I’m sure you don’t agree with this judgment, but you need to understand how
widespread it is among technologists in order to get why all those claims
about “piracy” and lost revenues find us so unsympathetic. It’s bad enough
that we feel like our Internet and our computers are under attack, but having
laws like SOPA/PIPA/ACTA pushed at us on behalf of a special-interest group we
consider no better than gangsters and dimwits makes it much worse.
Some of us think the gangsters’ behavior actually justifies piracy. Most of us
don’t agree that those two wrongs add up to a right, but I can tell you this:
if you make the technologists choose between the big-media gangsters and the
content pirates, effectively all of us will side with the content pirates as
the lesser of the two evils. Because maybe both sides are stealing on a vast
scale, but only one of them doesn’t want to screw with our Internet or cripple
our computers.
We’d really prefer to oppose both groups, though. Our sympathies in this mess
are with the artists being ripped off by both sides.
Note that the Rails Tutorial is neither part of Hollywood nor part of the music industry. It is distributed as DRM-free files that don't restrict your freedom in any way.

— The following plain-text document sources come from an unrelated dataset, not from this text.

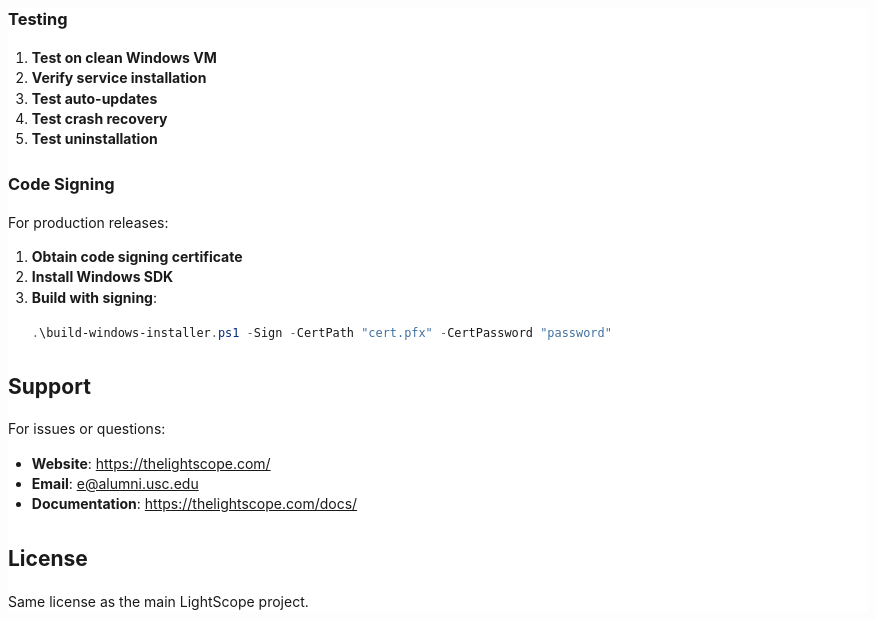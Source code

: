 ### Testing

1. **Test on clean Windows VM**
2. **Verify service installation**
3. **Test auto-updates**
4. **Test crash recovery**
5. **Test uninstallation**

### Code Signing

For production releases:
1. **Obtain code signing certificate**
2. **Install Windows SDK**
3. **Build with signing**:
   ```powershell
   .\build-windows-installer.ps1 -Sign -CertPath "cert.pfx" -CertPassword "password"
   ```

## Support

For issues or questions:
- **Website**: https://thelightscope.com/
- **Email**: e@alumni.usc.edu
- **Documentation**: https://thelightscope.com/docs/

## License

Same license as the main LightScope project. 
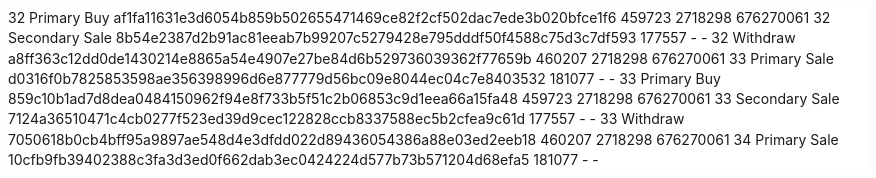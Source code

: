 <tr>
<td>32</td>
<td>Primary Buy</td>
<td>af1fa11631e3d6054b859b502655471469ce82f2cf502dac7ede3b020bfce1f6</td>
<td>459723</td>
<td>2718298</td>
<td>676270061</td>
</tr>
<tr>
<td>32</td>
<td>Secondary Sale</td>
<td>8b54e2387d2b91ac81eeab7b99207c5279428e795dddf50f4588c75d3c7df593</td>
<td>177557</td>
<td>-</td>
<td>-</td>
</tr>
<tr>
<td>32</td>
<td>Withdraw</td>
<td>a8ff363c12dd0de1430214e8865a54e4907e27be84d6b529736039362f77659b</td>
<td>460207</td>
<td>2718298</td>
<td>676270061</td>
</tr>
<tr>
<td>33</td>
<td>Primary Sale</td>
<td>d0316f0b7825853598ae356398996d6e877779d56bc09e8044ec04c7e8403532</td>
<td>181077</td>
<td>-</td>
<td>-</td>
</tr>
<tr>
<td>33</td>
<td>Primary Buy</td>
<td>859c10b1ad7d8dea0484150962f94e8f733b5f51c2b06853c9d1eea66a15fa48</td>
<td>459723</td>
<td>2718298</td>
<td>676270061</td>
</tr>
<tr>
<td>33</td>
<td>Secondary Sale</td>
<td>7124a36510471c4cb0277f523ed39d9cec122828ccb8337588ec5b2cfea9c61d</td>
<td>177557</td>
<td>-</td>
<td>-</td>
</tr>
<tr>
<td>33</td>
<td>Withdraw</td>
<td>7050618b0cb4bff95a9897ae548d4e3dfdd022d89436054386a88e03ed2eeb18</td>
<td>460207</td>
<td>2718298</td>
<td>676270061</td>
</tr>
<tr>
<td>34</td>
<td>Primary Sale</td>
<td>10cfb9fb39402388c3fa3d3ed0f662dab3ec0424224d577b73b571204d68efa5</td>
<td>181077</td>
<td>-</td>
<td>-</td>
</tr>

When you make a purchase at railstutorial.org, the proceeds go directly to the "artist" (which in this case happens to be me).
As the author of the tutorial, I would of course rather you obtain the files legally. But if you do find an illegal copy, end up learning Rails, and get a high-paying job as a Rails developer, please tell your employer how you learned it. :-)
I don’t think the majority of people here condone piracy. It’s the practice of criminalizing people who don’t acquire stuff legally because they either can’t (e.g. the content not being available in their country) or won’t (because the distribution model puts the consumer in a unfavorable position) that rubs people the wrong way.